Jerry would still usually keep 25% to 30% of the heifers to make sure the next generation are coming into production faster, as he believes if these aren’t better than the previous, he is doing something wrong.
Performance
As many as possible performance traits are recorded on farm to aid decision-making when it comes to culling and sales.
Birth weights last year averaged 77lbs (34.9kg), while weaning weights for 750 bulls averaged at 725lb (328kg) and had a target yearling weight of 1,200 to 1,300lb (544kg to 589kg).
What certainly has to be taken into account when looking at these figures is the commercial way which the herd is run. It was the only herd we visited on the tour which wasn’t using implanted hormones. Ninety-seven percent of all beef in the US comes from animals implanted with hormones.
Animals are weighed at birth, weaning and yearling, scanned for rib eye area and marbling, measured for scrotal size and assessed for docility, as well as being DNA and genomic profiled.
All this information is then fed back to produce figures known as expected performance difference (EPD) – the equivalent to our €uro-Star system.
Jerry is a firm believer in using as much science as possible when selecting his stock and doesn’t believe that they have truly yet got the most out of genomics.
“Genomics is the best science we have at the moment. It will become more and more valuable the more information that goes in,” he said.
Ireland’s suckler herd
The new Beef Data and Genomics Programme (BDGP) in Ireland has taken up tracks of column inches over the past year.
After years of selecting for terminal traits, our national suckler herd has seen a steady decline in maternal performance, leading us down a path of milk and fertility problems. In essence, the new scheme was introduced to counteract these problems.

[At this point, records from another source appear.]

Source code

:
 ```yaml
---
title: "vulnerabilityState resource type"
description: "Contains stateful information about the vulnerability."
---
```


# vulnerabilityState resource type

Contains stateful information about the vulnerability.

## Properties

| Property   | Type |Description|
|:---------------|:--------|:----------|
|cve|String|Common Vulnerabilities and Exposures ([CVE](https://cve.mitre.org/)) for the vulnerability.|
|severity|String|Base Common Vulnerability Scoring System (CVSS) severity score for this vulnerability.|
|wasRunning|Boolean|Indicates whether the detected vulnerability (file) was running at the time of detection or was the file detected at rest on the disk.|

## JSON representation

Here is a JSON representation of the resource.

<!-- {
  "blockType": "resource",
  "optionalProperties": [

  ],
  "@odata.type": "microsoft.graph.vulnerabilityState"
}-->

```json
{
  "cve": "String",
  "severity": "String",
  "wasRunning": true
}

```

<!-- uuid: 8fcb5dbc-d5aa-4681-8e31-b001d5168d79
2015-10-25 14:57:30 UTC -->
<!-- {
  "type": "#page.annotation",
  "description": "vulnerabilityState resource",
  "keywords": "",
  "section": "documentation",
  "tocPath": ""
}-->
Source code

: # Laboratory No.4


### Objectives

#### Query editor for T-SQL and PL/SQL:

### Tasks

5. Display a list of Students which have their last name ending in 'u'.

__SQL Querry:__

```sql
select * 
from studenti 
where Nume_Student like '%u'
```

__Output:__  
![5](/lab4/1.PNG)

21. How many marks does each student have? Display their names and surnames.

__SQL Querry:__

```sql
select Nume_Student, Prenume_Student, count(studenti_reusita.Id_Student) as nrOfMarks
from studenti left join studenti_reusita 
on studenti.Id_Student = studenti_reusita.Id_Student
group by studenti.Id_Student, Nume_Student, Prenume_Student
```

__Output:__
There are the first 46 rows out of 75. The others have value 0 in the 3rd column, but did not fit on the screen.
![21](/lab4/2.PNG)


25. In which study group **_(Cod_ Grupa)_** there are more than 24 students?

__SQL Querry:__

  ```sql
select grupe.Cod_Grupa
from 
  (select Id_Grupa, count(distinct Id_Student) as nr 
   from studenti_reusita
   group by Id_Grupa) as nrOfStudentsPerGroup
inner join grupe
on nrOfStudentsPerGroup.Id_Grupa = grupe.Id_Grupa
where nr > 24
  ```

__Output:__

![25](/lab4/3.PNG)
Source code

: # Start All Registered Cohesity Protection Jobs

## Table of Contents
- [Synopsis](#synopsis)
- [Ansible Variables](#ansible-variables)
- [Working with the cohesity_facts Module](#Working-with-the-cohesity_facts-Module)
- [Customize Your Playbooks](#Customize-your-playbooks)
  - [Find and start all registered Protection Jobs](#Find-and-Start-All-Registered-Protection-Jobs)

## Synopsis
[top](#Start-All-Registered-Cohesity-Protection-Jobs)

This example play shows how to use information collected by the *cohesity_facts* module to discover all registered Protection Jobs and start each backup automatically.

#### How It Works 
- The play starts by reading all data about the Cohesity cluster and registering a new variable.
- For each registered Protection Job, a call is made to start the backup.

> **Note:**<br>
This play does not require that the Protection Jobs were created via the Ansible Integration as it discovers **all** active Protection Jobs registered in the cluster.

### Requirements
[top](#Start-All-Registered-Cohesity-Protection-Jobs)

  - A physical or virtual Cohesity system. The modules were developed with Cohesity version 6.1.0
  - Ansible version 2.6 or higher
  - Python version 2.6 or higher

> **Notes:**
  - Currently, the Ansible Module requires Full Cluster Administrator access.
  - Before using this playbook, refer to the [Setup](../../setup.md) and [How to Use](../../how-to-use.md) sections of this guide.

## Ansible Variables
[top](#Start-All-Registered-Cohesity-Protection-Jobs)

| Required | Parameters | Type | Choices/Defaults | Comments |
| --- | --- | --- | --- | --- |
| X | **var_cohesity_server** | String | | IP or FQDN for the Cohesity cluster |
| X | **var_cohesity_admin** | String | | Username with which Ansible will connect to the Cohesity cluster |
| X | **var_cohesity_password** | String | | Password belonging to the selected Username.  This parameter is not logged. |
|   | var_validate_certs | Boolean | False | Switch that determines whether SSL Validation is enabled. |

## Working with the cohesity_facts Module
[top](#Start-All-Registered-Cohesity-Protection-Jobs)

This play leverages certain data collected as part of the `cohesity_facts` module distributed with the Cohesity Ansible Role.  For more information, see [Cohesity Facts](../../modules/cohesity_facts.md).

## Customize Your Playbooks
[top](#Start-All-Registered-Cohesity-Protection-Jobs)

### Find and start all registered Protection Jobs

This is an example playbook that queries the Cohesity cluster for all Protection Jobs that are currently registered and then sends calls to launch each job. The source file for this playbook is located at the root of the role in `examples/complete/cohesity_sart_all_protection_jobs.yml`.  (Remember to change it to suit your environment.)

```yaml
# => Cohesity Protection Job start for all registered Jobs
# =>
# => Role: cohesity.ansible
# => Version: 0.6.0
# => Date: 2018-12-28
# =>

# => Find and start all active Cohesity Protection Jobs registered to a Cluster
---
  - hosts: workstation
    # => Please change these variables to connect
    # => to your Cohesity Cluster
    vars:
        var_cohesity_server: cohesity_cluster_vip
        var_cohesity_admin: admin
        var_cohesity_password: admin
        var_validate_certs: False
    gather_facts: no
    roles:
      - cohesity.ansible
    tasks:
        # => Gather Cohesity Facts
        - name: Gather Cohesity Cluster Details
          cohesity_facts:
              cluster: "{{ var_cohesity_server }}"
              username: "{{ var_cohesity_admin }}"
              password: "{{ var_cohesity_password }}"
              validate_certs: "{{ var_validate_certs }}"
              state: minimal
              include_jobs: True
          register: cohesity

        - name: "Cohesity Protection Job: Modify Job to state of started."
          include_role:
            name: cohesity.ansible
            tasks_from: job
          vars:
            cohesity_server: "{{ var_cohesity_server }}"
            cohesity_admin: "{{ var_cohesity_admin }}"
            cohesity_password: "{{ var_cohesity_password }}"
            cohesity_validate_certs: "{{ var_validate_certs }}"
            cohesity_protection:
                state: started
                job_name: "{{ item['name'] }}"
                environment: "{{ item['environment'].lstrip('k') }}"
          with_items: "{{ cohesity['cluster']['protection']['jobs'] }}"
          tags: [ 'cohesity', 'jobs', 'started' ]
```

After seeing how the Connealy breeding policy, which focuses largely on these traits, has worked over the last 50 years, it gives some reassurance that the route the Irish suckling industry is taking might possibly be the correct one.
Sales
Each year, the Connealys hold an on-farm sale in the last week of April, where approximately 600 bulls are sold.
These bulls would be between 14 and 20 months old and last year were sold for an average price of $11,600 (€10,600), with a top of $80,000 (€73,600).
Last year was not a spectacular year for the Connealys, with the average usually around the $11,000 to $12,000 mark. Their top price ever of $235,000 (€216,000) for Connealy Ernan who sold to stud was achieved in 2012.
Generally, four to eight bulls from the sale would go to stud each year and 90% of the remaining bulls would be sold to repeat customers.
Something a bit different
I noted two very unique aspects to the Connealy sale which I hadn’t seen anywhere else.
Firstly, all bulls are guaranteed for 12 months. This is the reason Jerry doesn’t sell all bulls on the day of the sale. A number are sold privately, but then a certain number of bulls are retained on-farm to go out as replacements if anything was to happen a sold bull. A normal year would see 8% to 10% of bulls having to be replaced.
Secondly, only one registered female is sold off-farm each year, which happens at the very end of the annual sale. All heifers which aren’t kept as replacements are sold to commercial herds without papers. “If they’re not good enough for me to breed off, I don’t want others doing it,” Jerry says.
The female sold at the end of the sale is rarely seen by the buyer, as it’s called “pick of the dams”, where a buyer simply bids and if he is the successful bidder, gets to choose any one of the bulls’ mothers. This year, the pick made $120,000 (€107,500). Would you ever think of buying an animal on paper alone and at that price?